» **INPUT FOR THIS TASK**
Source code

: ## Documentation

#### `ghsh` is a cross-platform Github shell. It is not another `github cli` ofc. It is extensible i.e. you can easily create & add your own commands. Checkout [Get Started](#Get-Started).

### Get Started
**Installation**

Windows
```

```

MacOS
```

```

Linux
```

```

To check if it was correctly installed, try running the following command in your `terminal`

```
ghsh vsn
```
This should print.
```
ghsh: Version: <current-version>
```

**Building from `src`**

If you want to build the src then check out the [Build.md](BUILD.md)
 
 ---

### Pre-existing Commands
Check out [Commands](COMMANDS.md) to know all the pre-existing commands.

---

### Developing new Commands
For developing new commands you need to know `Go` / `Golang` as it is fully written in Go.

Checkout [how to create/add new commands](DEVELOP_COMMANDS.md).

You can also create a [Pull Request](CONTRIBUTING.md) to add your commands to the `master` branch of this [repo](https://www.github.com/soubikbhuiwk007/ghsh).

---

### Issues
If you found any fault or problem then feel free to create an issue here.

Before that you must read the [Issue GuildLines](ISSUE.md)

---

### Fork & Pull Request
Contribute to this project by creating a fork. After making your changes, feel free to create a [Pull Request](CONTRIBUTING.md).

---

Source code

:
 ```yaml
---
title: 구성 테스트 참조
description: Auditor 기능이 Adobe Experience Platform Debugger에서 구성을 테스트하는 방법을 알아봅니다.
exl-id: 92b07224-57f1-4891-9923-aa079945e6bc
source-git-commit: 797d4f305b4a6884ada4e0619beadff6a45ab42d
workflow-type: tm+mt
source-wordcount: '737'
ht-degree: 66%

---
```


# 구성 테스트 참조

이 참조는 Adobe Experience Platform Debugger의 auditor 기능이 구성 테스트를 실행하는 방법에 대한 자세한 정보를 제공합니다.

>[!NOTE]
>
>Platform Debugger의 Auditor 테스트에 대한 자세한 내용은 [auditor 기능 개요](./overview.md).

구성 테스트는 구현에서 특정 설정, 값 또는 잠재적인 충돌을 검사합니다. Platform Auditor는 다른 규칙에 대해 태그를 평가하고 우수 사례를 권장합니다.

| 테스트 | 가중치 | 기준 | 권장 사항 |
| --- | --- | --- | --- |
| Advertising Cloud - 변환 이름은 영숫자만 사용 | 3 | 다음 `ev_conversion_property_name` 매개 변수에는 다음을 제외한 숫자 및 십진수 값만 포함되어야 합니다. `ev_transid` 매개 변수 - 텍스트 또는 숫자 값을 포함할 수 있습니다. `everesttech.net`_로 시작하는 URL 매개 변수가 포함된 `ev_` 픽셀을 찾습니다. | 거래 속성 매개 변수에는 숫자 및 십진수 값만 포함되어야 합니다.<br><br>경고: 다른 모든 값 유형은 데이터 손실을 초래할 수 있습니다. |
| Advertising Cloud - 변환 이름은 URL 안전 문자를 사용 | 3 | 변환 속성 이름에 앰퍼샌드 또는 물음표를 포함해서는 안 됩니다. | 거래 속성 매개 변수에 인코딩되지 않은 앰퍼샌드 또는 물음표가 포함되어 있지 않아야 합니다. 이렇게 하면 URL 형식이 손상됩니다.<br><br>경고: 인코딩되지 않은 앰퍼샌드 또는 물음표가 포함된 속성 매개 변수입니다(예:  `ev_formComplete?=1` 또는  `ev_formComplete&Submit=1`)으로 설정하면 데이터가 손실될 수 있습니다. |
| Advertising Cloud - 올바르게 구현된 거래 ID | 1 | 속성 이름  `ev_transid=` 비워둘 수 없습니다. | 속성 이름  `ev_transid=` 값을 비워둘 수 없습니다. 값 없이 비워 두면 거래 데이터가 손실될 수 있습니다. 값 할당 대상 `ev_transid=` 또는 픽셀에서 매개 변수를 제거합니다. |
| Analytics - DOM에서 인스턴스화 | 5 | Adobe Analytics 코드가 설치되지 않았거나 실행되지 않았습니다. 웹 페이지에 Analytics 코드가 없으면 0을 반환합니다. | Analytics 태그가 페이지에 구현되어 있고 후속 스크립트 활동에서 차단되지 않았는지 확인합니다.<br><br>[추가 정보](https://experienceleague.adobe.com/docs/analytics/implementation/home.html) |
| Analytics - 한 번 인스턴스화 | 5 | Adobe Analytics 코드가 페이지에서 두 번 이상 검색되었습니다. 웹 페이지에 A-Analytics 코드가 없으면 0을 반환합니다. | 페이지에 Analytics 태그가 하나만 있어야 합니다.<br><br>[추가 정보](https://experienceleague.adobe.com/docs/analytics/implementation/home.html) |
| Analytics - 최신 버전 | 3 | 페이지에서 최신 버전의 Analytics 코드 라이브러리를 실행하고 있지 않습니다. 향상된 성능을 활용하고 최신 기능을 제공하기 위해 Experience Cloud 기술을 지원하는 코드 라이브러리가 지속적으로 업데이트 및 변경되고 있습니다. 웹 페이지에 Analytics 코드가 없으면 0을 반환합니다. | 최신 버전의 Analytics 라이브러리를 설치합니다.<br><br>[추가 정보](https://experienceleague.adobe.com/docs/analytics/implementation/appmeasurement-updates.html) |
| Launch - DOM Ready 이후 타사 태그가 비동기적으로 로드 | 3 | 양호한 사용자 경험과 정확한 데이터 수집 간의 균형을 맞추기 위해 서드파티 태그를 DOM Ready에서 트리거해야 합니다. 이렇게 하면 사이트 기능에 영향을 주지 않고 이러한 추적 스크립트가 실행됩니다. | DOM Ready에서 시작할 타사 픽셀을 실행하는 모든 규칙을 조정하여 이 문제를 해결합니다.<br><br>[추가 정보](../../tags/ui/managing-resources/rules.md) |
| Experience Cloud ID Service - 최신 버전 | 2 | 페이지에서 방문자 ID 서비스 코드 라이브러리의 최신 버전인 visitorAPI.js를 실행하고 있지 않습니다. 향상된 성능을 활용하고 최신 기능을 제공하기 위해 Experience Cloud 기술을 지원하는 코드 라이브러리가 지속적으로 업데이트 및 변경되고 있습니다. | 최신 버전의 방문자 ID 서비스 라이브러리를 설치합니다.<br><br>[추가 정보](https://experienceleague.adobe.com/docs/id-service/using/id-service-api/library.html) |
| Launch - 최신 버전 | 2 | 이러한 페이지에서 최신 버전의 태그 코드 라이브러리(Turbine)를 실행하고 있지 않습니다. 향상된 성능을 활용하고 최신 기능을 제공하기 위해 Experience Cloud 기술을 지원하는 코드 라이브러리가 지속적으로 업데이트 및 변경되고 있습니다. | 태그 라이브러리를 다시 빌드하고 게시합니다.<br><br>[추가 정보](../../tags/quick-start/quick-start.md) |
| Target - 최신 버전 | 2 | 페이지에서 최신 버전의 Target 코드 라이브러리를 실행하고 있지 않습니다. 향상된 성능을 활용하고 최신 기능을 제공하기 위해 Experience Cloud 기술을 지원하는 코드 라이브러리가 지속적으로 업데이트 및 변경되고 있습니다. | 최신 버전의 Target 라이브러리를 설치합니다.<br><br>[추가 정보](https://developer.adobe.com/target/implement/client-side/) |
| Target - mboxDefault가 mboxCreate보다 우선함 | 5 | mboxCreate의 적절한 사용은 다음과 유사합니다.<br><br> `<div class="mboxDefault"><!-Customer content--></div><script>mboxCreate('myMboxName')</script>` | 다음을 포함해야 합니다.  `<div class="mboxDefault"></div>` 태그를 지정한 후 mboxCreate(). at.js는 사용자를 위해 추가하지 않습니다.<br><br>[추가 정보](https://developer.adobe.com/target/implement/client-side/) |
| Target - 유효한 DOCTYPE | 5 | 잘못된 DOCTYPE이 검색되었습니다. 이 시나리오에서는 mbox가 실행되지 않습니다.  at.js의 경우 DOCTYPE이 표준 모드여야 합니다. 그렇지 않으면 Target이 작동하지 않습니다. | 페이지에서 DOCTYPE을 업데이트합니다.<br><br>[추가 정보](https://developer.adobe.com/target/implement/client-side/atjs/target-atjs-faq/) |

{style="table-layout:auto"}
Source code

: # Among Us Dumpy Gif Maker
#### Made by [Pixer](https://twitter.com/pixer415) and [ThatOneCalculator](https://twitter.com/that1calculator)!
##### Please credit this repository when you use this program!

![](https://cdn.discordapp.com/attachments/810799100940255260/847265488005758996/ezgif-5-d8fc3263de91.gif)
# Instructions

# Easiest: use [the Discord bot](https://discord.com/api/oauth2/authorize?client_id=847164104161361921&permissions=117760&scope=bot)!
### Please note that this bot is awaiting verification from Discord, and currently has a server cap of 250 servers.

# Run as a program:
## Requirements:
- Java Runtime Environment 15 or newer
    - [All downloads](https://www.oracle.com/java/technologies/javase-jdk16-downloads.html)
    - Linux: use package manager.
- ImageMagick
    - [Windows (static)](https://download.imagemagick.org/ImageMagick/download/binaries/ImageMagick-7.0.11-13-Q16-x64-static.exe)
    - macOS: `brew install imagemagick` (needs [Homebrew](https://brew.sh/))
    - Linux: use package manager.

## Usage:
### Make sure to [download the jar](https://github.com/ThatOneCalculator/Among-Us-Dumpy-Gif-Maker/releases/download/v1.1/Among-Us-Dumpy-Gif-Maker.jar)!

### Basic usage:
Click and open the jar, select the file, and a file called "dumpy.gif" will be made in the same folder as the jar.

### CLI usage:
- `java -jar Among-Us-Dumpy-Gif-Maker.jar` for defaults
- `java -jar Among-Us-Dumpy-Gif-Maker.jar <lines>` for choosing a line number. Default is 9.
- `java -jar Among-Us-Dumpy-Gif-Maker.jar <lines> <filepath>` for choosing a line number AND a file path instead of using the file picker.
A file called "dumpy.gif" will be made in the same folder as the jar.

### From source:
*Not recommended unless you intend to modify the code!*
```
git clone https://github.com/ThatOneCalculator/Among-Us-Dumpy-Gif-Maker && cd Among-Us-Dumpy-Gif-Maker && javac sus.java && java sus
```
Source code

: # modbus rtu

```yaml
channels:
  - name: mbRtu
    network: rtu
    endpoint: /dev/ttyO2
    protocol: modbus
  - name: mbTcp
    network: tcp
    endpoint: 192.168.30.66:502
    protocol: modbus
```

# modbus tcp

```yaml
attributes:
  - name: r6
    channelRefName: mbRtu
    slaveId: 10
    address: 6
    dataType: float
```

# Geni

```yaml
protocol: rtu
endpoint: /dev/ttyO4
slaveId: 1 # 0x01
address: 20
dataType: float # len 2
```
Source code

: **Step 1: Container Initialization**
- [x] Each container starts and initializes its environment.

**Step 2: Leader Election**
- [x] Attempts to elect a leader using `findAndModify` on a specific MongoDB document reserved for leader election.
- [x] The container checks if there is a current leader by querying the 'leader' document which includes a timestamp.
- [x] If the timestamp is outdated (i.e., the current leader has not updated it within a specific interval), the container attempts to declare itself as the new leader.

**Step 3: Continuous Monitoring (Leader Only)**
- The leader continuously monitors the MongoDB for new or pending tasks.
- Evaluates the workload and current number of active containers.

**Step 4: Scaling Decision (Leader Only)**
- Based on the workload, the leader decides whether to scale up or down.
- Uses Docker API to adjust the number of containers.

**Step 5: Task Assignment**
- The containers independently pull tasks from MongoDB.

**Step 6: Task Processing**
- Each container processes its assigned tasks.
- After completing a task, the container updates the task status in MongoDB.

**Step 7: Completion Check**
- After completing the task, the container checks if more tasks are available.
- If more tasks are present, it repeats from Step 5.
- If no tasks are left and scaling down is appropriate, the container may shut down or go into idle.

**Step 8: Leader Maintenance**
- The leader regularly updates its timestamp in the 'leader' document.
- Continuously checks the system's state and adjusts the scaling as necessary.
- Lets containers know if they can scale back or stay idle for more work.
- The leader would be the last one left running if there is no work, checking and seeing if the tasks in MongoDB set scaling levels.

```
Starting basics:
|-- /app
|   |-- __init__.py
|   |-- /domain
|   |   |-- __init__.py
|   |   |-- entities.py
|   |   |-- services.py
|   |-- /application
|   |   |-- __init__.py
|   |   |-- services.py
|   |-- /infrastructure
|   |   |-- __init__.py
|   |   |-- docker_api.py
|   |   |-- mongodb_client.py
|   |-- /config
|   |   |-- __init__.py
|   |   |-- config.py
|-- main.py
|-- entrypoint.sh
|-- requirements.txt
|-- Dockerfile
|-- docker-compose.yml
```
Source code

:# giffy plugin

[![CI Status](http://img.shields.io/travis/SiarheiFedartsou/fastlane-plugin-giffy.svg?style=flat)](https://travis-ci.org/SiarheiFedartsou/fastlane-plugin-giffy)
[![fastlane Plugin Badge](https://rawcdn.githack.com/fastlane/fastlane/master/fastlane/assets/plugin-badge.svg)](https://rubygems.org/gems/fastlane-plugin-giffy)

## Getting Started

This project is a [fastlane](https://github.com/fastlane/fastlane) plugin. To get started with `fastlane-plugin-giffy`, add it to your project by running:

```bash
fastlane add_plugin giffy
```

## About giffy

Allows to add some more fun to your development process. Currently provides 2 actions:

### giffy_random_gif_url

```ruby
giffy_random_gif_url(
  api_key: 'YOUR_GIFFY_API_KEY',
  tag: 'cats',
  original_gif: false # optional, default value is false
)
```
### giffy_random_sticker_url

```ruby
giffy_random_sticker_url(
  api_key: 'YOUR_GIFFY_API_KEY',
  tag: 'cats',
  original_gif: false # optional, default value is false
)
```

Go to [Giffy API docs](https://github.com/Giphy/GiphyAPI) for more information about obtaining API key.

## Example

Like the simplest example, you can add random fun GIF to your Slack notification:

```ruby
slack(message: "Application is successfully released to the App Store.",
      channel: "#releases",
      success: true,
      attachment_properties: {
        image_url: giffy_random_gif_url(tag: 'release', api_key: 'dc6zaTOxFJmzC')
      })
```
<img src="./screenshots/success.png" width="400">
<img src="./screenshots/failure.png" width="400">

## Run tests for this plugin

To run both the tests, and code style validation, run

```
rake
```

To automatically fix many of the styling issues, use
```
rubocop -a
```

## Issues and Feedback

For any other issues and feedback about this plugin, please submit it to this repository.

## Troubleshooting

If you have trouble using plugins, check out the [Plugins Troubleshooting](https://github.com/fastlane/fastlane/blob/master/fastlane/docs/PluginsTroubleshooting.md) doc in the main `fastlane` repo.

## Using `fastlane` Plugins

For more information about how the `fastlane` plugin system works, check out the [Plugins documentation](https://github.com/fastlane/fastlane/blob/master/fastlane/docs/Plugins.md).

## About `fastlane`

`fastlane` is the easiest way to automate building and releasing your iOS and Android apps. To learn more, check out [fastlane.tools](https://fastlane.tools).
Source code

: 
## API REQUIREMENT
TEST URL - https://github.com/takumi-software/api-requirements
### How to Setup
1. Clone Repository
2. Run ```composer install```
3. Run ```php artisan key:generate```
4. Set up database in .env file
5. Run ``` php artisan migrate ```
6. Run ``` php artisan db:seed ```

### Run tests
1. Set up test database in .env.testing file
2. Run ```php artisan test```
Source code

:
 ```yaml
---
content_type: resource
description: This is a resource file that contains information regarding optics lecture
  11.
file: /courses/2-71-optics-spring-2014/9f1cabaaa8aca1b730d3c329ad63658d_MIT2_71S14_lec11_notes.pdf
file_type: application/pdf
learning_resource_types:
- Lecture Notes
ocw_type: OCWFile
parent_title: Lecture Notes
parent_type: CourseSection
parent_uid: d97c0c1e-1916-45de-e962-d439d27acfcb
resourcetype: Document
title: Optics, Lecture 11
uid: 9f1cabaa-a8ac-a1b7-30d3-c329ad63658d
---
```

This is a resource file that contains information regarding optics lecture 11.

» **EXERCISE OBJECTIVE**
Show a copy of each line from the records above in which the string "Request" occurs.

» **YOUR SOLUTION**
You can also create a [Pull Request](CONTRIBUTING.md) to add your commands to the `master` branch of this [repo](https://www.github.com/soubikbhuiwk007/ghsh).
### Fork & Pull Request
Contribute to this project by creating a fork. After making your changes, feel free to create a [Pull Request](CONTRIBUTING.md).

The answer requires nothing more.